Often these arrangements are set up to avoid meeting the definition of controlled foreign affiliate. Budget 2018 proposes to deem such a corporation to be a controlled foreign affiliate of the taxpayer where such a tracking arrangement exists.

Employee Test

Another reason that such a corporation may be set up is to meet the exception for businesses with more than five full-time employees.

Budget 2018 proposes to deem such a corporation to have separate businesses where tracking arrangements exist. As such, more than five employees would be required for each business in order to meet the exception.

These measures will apply to taxation years of a taxpayer’s foreign affiliate that begin on or after Budget Day.

Filing Due Dates

Budget 2018 proposes to bring the information return deadline in respect of a taxpayer’s foreign affiliates in line with the taxpayer’s income tax return deadline by requiring the information returns to be filed within six months after the end of the taxpayer’s taxation year. This will accelerate the deadline for filing Form T1134 from its current due date, fifteen months after year end.

In order to give taxpayers time to adjust to this change, the measure will apply to taxation years of a taxpayer that begin after 2019.

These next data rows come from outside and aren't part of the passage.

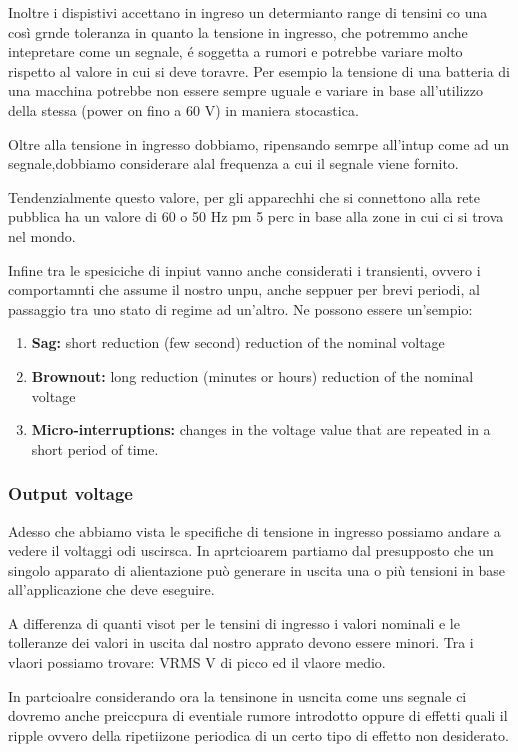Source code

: \documentclass[../main.tex]{subfiles}
\begin{document}
Inoltre i dispistivi accettano in ingreso un determianto range di tensini co una così grnde toleranza in quanto la tensione in ingresso, che potremmo anche intepretare come un segnale, é soggetta a rumori e potrebbe variare molto rispetto al valore in cui si deve toravre. Per esempio la tensione di una batteria di una macchina potrebbe non essere sempre  uguale e variare in base all'utilizzo della stessa (power on fino a 60 V) in maniera stocastica.

Oltre alla tensione in ingresso dobbiamo, ripensando semrpe all'intup come ad un segnale,dobbiamo considerare alal frequenza a cui il segnale viene fornito.

Tendenzialmente questo valore, per gli apparechhi che si connettono alla rete pubblica ha un valore di 60 o 50 Hz pm 5 perc in base alla zone in cui ci si trova nel mondo.

Infine tra le spesiciche di inpiut vanno anche considerati i transienti, ovvero i comportamnti che assume il nostro unpu, anche seppuer per brevi periodi, al passaggio tra uno stato di regime ad un'altro. Ne possono essere un'sempio:

\begin{enumerate}
	\item[\textbf{-}] \textbf{Sag:} short reduction (few second) reduction of the nominal voltage
	\item[\textbf{-}] \textbf{Brownout:} long reduction (minutes or hours) reduction of the nominal voltage
	\item[\textbf{-}] \textbf{Micro-interruptions:} changes in the voltage value that are repeated in a short period of time.
\end{enumerate}

\subsubsection*{Output voltage}

Adesso che abbiamo vista le specifiche di tensione in ingresso possiamo andare a vedere il voltaggi odi uscirsca. In aprtcioarem partiamo dal presupposto che un singolo apparato di alientazione può generare in uscita una o più tensioni in base all'applicazione che deve eseguire.

A differenza di quanti visot per le tensini di ingresso i valori nominali e le tolleranze dei valori in uscita dal nostro apprato devono essere minori. Tra i vlaori possiamo trovare: VRMS V di picco ed il vlaore medio.

In partcioalre considerando ora la tensinone in usncita come uns segnale ci dovremo anche preiccpura di eventiale rumore introdotto oppure di effetti quali il ripple ovvero della ripetiizone periodica di un certo tipo di effetto non desiderato. 
\end{document}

Also, the reassessment period for tax matters related to foreign affiliates will be extended by three years (generally a total of six years for individuals and CCPCs).

D. Sales and Excise Tax

GST/HST and Investment Limited Partnerships

Budget 2018 proposes that GST/HST apply to management and administrative services rendered by the general partner to an investment limited partnership on or after September 8, 2017, unless the general partner charged GST/HST in respect of such services before that date. This clarifies proposals originally released on September 8, 2017.

Second, Budget 2018 proposes that the GST/HST be generally payable on the fair market value of management and administrative services in the period in which these services are rendered.

Finally, Budget 2018 proposes to allow an investment limited partnership to make an election to advance the application of the special HST rules as of January 1, 2018.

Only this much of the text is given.